PROBLEM: Within the data that follows, how many lines contain the word "watch"? Reply with only the number.

MATERIAL PROVIDED:
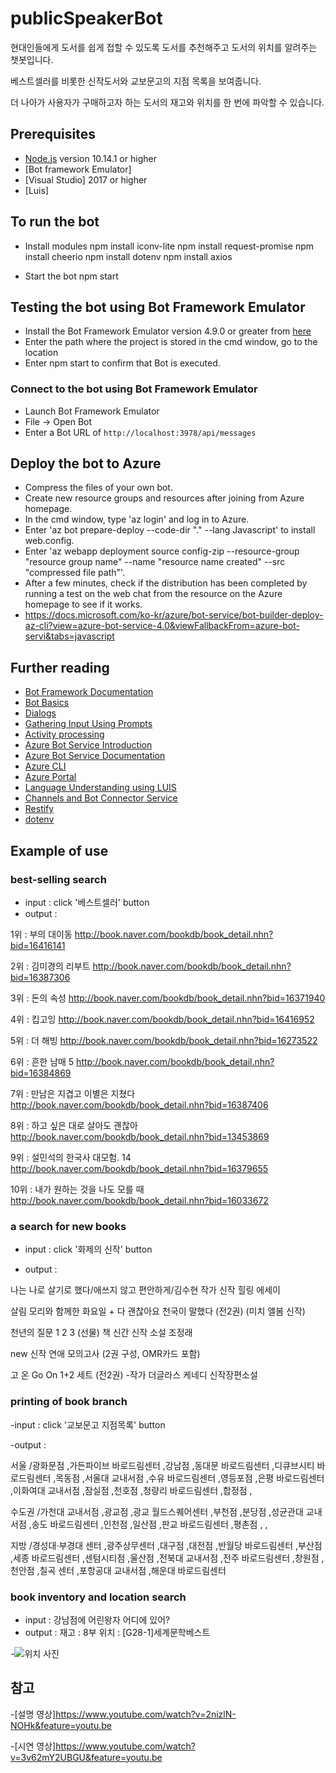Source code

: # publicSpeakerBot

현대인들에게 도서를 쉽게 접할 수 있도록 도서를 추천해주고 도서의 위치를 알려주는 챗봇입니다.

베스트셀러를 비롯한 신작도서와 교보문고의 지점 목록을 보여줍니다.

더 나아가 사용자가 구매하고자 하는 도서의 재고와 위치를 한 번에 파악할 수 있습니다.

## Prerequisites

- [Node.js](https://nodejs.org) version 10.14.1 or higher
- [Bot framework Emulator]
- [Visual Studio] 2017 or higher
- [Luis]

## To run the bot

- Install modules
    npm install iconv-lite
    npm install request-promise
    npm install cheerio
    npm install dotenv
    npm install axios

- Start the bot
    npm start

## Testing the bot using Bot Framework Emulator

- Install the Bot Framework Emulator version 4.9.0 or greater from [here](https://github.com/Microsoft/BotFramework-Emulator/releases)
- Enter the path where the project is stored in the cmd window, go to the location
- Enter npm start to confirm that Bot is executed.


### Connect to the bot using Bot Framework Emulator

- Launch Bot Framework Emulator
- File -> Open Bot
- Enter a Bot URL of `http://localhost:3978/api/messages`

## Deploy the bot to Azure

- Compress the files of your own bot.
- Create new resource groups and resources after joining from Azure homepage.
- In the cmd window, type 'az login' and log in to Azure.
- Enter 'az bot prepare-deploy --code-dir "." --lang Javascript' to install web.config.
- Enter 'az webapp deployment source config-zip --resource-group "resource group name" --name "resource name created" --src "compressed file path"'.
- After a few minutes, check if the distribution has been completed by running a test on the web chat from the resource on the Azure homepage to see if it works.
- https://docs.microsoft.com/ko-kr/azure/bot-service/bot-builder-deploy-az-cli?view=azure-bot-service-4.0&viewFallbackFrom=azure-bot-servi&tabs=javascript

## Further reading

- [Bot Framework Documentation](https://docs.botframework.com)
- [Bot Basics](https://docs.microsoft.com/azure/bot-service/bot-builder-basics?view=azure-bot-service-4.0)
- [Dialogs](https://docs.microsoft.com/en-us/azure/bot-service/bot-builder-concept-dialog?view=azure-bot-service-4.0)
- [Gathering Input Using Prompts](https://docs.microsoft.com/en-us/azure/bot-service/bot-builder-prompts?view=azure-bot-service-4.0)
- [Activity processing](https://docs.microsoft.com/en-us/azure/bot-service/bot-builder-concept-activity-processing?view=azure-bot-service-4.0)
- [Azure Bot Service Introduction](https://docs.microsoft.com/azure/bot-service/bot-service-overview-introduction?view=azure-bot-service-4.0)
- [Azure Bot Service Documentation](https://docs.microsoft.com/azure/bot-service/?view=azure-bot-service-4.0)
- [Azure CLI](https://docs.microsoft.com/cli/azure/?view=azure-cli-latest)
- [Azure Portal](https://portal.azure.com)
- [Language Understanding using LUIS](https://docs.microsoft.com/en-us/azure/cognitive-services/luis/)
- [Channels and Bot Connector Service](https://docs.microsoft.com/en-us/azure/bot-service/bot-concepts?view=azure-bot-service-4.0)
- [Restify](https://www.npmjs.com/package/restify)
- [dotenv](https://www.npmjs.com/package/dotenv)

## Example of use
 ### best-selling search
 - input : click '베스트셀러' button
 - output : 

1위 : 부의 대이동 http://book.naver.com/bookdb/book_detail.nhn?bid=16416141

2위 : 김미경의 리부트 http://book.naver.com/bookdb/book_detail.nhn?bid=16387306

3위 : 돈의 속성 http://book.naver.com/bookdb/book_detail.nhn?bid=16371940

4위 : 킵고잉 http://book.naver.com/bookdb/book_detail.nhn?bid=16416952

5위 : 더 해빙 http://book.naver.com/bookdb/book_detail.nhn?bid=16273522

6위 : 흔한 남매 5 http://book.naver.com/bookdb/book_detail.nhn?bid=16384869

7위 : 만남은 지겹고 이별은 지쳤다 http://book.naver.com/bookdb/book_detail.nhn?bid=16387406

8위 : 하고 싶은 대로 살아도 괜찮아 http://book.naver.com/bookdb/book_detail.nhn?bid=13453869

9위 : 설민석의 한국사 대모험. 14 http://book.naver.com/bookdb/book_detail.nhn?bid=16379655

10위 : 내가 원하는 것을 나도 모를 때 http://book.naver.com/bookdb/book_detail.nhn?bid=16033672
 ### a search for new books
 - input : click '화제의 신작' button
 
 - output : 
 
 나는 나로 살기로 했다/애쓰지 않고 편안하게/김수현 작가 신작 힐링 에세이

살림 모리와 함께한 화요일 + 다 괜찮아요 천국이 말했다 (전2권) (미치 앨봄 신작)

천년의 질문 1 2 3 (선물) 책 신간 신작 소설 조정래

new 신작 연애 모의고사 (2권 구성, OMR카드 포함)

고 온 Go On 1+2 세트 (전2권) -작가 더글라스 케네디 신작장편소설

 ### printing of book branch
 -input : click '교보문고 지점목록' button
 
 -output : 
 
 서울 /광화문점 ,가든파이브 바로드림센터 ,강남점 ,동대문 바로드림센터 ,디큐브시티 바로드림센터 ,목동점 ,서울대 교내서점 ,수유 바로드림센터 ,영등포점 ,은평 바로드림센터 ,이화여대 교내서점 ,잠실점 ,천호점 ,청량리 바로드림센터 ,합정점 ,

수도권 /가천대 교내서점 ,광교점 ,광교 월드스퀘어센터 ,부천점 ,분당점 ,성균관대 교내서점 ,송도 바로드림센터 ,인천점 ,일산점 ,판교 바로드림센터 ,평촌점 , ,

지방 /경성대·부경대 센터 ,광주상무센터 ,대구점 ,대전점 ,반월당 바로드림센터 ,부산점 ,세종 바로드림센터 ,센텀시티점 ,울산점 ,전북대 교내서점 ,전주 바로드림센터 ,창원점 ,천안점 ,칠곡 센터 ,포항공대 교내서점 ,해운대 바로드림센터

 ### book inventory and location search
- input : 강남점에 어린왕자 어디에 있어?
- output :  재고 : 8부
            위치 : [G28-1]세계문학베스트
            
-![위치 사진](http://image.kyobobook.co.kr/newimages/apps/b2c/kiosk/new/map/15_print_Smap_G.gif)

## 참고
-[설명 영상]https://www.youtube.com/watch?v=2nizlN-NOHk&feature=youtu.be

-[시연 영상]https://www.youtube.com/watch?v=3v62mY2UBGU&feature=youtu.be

EXERCISE SOLUTION: 2